Anticipated Benefits to the Equine Industry: Despite variable and conflicting pharmacokinetic data from the 1950’s-1990’s, chloramphenicol is commonly used today as a broad spectrum oral antibiotic in horses in a wide range of doses (25-50 mg/kg orally, three to four times a day).4,5  The results of this proposed study will be to utilize modern analytical techniques (LC-MS) to accurately determine the pharmacologic disposition of chloramphenicol in horses after individual and repeated dosing, and will determine whether commonly used compounded formulations are absorbed well. This will be used to make accurate dosing recommendations for horses. 

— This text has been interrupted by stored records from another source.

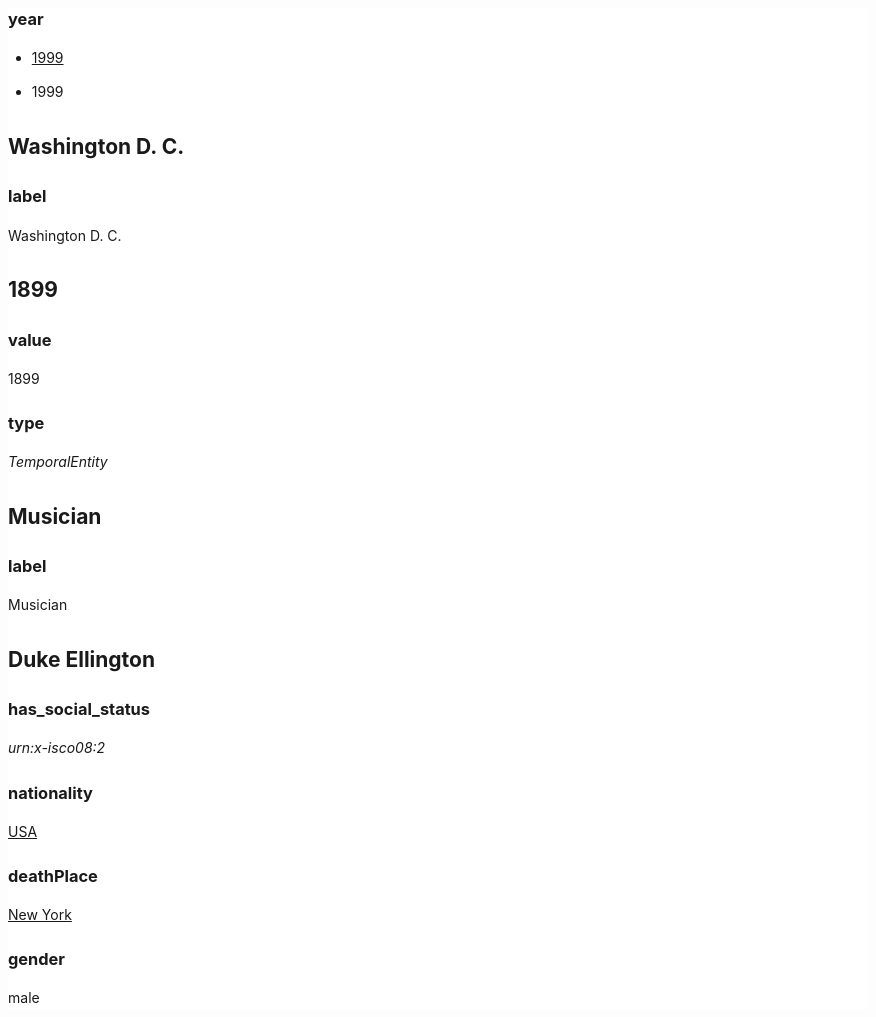 ### year

 - [1999](#1999)

 - 1999

## Washington D. C.

### label


Washington D. C.

## 1899

### value


1899

### type


*TemporalEntity*

## Musician

### label


Musician

## Duke Ellington

### has_social_status


*urn:x-isco08:2*

### nationality


[USA](#USA)

### deathPlace


[New York](#New-York)

### gender


male

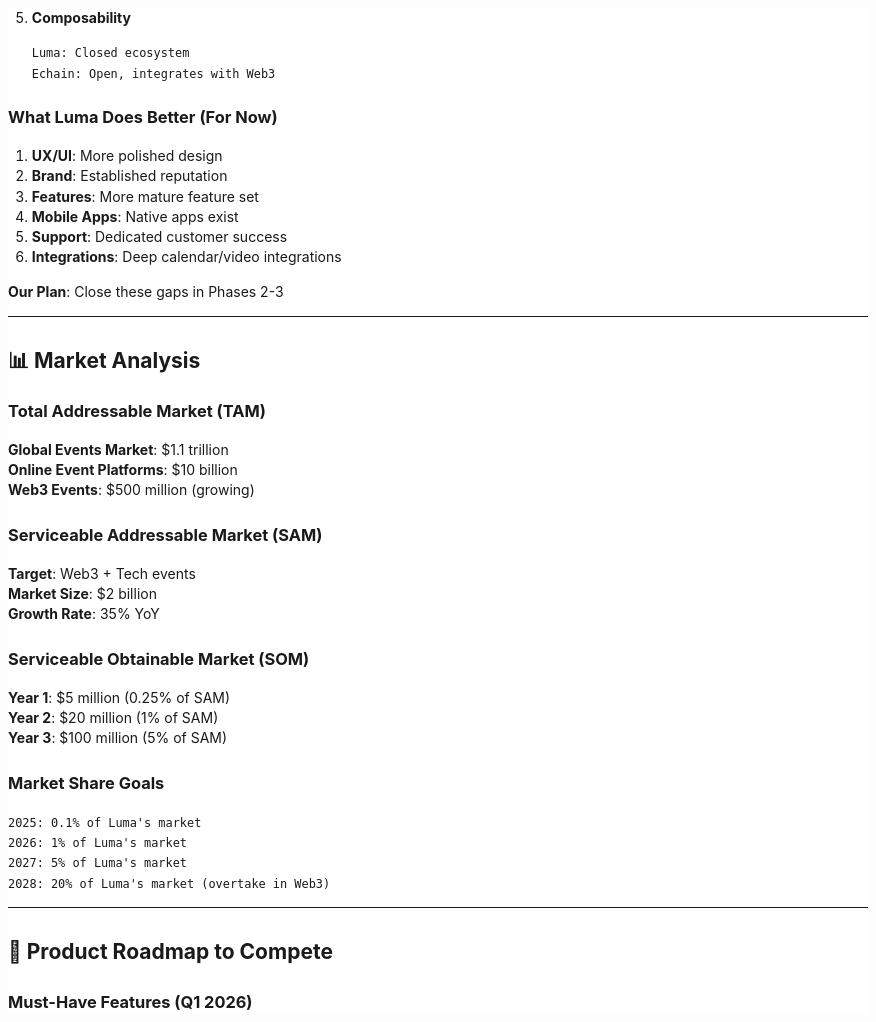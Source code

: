 5. **Composability**
   ```
   Luma: Closed ecosystem
   Echain: Open, integrates with Web3
   ```

### What Luma Does Better (For Now)

1. **UX/UI**: More polished design
2. **Brand**: Established reputation
3. **Features**: More mature feature set
4. **Mobile Apps**: Native apps exist
5. **Support**: Dedicated customer success
6. **Integrations**: Deep calendar/video integrations

**Our Plan**: Close these gaps in Phases 2-3

---

## 📊 Market Analysis

### Total Addressable Market (TAM)

**Global Events Market**: $1.1 trillion  
**Online Event Platforms**: $10 billion  
**Web3 Events**: $500 million (growing)

### Serviceable Addressable Market (SAM)

**Target**: Web3 + Tech events  
**Market Size**: $2 billion  
**Growth Rate**: 35% YoY

### Serviceable Obtainable Market (SOM)

**Year 1**: $5 million (0.25% of SAM)  
**Year 2**: $20 million (1% of SAM)  
**Year 3**: $100 million (5% of SAM)

### Market Share Goals

```
2025: 0.1% of Luma's market
2026: 1% of Luma's market
2027: 5% of Luma's market
2028: 20% of Luma's market (overtake in Web3)
```

---

## 🎯 Product Roadmap to Compete

### Must-Have Features (Q1 2026)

Accomplishments/Results (in "bullet" form)

  • The single dose pharmacokinetics show a low peak concentration of chloramphenicol as compared to humans and dogs, indicating that horses do not absorb chloramphenicol as well.
  • The half life of chloramphenicol is very short in horses, indicating frequent administration is required
  • The absorption of two compounded formulations, a paste and a suspension, was equivalent to that of the tablets
  • The multiple dose study showed that chloramphenicol plasma levels reach steady state quickly 
  • On day 5, after four days of four times daily dosing, chloramphenicol levels were far those below of other species with similar dosing.  The serum concentrations were high enough to only target bacteria with low minimum inhibitory concentrations (MIC) (1-2 µg/mL) at a dose of 50 mg/kg administered every 6 hours. In contrast, in humans and dogs, bacteria with a MIC of 8 µg/mL can be targeted. 

Benefits to the Equine Industry (2 or 3 sentences)

 In contrast to its broad spectrum in human and canine medicine, chloramphenicol has a much narrowed predicted spectrum in horses because of a relatively poor absorption in horses.  Bacteria such as streptococci and nonenteric bacteria should be targeted.  

Final comments to RDVMs:  Because of the relative poor absorption of chloramphenicol in horses, and the low steady state plasma concentrations, chloramphenicol should only be used based on MIC susceptibility data rather than empirically.  It should be used only for treating bacteria with MIC values of ≤ 2 µg/mL, with dosing at 50 mg/kg q 6 hours.